It's Spidey Version 2.2. And while the 2004 second instalment of the previous Spider-Man trilogy starring Tobey Maguire and helmed by Sam Raimi was the peak of the earlier series, this is a big dip.
Sure, it's packing more of everything than 2012's first Andrew Garfield-Emma Stone excursion. That one rebooted this perpetual teenager of a superhero back to high school and into a bid for the post-Twilight young adult market.
That they made a cute couple helped make it passable. They still are, for the early part of this, as Garfield's Peter Parker battles with his feelings about Stone's Gwen Stacey, having made a promise to her late father to keep her out of harm's way.
But though their chemistry still fizzes, their attempts to break up and just be friends in the first hour of this just helps make The Amazing Spider-Man 2 become an over-long too-crammed muddle.
So does Parker's search for why his parents dumped him with his aunt and uncle all those years ago - Dad having been a boffin at Oscorp with a special interest in arachnids.
Yes, this series is of course, different because Stone is Gwen Stacy here and Kirsten Dunst played Mary-Jane Watson opposite Maguire in the former trilogy. (Spoiler alert: Googling the comic book histories of either is not advised before seeing this.)
Still, so much of this feels like deja vu.
That's even with new additions like Jamie Foxx as a Stan to Spider-Man's Eminem who mutates from put-upon tech at Oscorp into supercharged villain Electro.
His creation as a one-note God-voiced mega-meanie comes aided by Dr Kafka, one of the company's madder scientists, in a brief but bizarre performance by Marton Csokas.

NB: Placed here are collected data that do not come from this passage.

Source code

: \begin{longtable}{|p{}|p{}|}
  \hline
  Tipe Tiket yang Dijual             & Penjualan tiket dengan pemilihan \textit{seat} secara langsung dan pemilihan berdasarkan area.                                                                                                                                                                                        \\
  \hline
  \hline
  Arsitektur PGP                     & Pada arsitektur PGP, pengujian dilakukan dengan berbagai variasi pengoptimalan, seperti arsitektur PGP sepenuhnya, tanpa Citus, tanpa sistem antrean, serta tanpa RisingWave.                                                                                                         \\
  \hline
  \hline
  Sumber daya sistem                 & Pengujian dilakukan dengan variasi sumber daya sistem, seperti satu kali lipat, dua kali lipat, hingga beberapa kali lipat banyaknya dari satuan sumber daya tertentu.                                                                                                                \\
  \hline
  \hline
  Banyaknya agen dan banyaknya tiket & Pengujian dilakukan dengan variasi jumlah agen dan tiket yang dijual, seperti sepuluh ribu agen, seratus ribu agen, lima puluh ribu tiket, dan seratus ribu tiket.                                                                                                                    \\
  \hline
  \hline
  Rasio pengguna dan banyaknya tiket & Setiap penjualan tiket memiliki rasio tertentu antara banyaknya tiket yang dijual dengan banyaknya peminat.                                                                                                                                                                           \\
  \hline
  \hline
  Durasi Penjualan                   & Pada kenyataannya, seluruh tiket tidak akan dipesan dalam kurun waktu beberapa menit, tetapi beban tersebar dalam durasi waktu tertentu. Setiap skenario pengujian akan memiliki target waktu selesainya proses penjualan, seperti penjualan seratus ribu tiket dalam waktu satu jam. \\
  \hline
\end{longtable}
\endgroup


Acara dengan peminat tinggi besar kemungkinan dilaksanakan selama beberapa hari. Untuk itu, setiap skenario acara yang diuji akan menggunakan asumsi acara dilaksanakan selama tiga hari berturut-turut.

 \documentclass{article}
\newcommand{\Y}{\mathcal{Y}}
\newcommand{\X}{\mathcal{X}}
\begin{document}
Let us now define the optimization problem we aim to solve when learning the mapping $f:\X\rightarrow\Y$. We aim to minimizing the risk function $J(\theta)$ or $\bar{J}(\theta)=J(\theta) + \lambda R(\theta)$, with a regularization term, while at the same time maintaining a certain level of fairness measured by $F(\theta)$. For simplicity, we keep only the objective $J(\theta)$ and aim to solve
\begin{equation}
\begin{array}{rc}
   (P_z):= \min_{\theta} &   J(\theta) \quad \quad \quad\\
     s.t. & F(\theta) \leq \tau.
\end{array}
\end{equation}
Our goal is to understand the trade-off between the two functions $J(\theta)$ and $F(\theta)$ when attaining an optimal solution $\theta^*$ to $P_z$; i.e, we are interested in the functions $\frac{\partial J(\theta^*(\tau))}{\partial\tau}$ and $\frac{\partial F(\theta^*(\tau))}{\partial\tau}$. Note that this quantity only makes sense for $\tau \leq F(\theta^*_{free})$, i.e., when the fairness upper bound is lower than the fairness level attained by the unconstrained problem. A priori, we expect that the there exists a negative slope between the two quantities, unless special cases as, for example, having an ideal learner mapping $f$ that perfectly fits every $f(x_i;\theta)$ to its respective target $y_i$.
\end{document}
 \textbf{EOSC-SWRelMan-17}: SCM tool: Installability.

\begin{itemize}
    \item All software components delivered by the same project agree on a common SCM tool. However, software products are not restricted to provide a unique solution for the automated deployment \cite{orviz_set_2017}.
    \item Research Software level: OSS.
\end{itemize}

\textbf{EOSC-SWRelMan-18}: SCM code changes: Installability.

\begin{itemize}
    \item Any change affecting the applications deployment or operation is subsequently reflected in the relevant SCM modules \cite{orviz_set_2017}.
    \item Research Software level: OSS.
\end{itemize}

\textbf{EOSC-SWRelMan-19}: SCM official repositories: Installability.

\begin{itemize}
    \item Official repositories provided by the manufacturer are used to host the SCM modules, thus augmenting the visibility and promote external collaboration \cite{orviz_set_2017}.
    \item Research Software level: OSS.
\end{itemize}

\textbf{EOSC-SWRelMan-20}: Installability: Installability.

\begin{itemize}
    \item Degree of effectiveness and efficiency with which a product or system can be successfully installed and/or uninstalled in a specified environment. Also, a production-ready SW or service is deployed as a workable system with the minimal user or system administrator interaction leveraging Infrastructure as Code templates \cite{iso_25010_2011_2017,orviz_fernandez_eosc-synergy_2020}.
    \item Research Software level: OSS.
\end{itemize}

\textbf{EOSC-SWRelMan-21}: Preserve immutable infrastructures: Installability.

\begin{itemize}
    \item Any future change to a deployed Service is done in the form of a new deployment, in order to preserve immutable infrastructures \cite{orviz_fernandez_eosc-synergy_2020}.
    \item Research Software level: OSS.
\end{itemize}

The B-movie nuttiness of his scenes are a reminder that director Webb can't seem to find a tone he likes - or a way to keep all his storylines moving in a way that sustains the interest for its way too-long running time.
This movie also has Peter Parker's old chum Harry Osborn to contend with.
As the sickly heir of Oscorp, Dane DeHann does a good audition for The David Bowie Story. But his eventual transformation into The Laughing Gnome - sorry, The Green Goblin - just isn't anything special.
This instalment does remind that Spidey is the people's superhero - he's forever saving citizens who would have been collateral damage in any recent Avengers, Superman or Batman flicks. Every time he's in a street-level showdown there's already barriers holding back a cheering crowd.
Predictably, the film has its visceral thrills - when it has a 3D Spidey flying through the Manhattan skyline, it's hard not to feel the brief moment of weightlessness at the top of his arc. It's cool. But the rest lacks that sense of swing, in a movie which feels like a flat cover version.